__EXERCISE INSTRUCTIONS__.
The required result is every line of the records that includes "arraycolsep".

(Rendered images with source text)
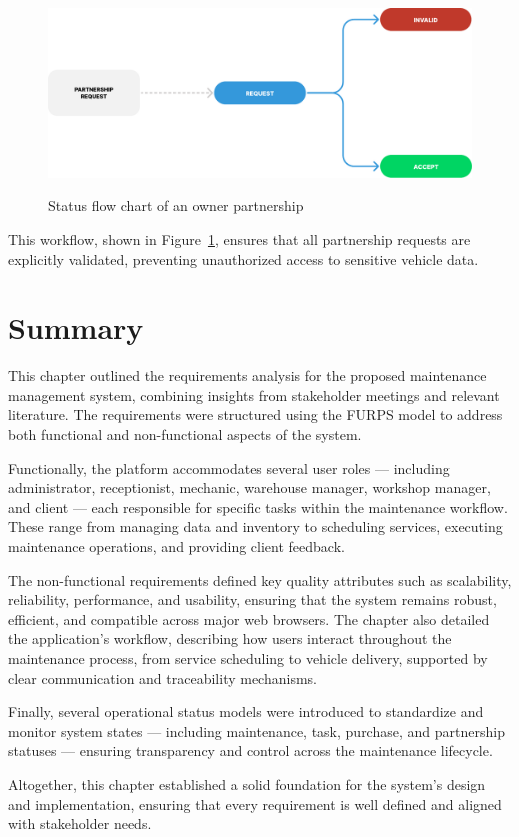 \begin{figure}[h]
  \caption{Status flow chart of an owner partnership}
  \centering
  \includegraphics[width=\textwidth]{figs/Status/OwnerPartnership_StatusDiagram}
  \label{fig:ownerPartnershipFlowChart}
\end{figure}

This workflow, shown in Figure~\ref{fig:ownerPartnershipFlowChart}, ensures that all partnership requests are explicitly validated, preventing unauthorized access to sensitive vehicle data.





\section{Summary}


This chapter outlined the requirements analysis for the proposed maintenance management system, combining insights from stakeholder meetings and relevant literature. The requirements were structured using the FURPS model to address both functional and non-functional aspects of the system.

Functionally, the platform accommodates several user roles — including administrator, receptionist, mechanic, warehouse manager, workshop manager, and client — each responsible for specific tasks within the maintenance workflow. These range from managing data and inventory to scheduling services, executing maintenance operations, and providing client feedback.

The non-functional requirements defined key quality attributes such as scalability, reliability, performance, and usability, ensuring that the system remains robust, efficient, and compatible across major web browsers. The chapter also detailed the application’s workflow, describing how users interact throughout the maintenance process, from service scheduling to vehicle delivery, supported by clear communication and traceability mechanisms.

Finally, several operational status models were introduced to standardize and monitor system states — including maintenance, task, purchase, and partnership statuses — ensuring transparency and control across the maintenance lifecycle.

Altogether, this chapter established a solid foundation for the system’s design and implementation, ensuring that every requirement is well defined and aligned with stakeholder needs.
==
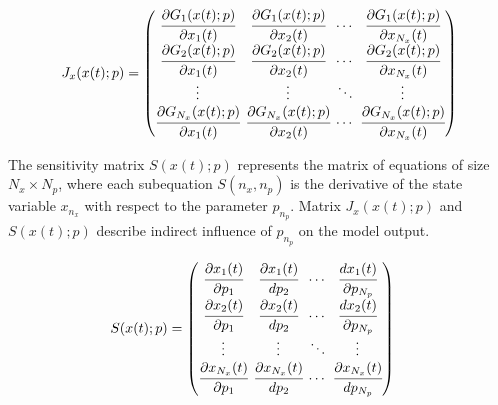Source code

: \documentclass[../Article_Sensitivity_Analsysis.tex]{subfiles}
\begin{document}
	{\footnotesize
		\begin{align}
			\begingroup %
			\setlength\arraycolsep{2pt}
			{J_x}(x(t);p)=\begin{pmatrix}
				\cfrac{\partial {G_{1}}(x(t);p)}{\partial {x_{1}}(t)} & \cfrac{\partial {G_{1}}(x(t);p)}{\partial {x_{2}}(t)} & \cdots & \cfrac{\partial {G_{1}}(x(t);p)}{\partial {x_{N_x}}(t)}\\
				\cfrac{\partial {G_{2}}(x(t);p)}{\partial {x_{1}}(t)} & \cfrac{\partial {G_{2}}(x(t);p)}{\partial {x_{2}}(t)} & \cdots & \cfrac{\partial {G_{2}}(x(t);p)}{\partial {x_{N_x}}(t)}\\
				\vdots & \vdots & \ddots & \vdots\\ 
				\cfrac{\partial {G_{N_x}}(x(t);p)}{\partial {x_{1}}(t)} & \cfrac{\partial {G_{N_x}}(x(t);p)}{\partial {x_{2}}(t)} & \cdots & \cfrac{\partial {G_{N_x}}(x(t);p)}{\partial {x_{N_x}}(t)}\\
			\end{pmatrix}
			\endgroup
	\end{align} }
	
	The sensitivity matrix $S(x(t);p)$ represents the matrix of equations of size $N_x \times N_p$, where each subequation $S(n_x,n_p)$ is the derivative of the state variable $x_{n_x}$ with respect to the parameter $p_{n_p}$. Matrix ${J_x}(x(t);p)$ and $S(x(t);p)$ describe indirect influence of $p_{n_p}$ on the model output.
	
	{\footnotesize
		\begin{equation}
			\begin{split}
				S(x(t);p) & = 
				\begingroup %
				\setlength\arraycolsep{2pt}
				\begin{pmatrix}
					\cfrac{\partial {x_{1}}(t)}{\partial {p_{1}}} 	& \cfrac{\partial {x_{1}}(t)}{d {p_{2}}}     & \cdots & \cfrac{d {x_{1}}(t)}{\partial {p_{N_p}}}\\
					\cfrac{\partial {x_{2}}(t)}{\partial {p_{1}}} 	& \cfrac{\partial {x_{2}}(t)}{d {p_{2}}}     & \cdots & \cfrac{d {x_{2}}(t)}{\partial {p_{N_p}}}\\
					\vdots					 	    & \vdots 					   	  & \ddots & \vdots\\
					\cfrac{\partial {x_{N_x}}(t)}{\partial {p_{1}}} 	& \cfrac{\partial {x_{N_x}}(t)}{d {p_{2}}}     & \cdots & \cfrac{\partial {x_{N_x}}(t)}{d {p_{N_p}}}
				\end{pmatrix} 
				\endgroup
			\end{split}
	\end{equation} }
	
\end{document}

__EXERCISE SOLUTION__.
			\setlength\arraycolsep{2pt}
				\setlength\arraycolsep{2pt}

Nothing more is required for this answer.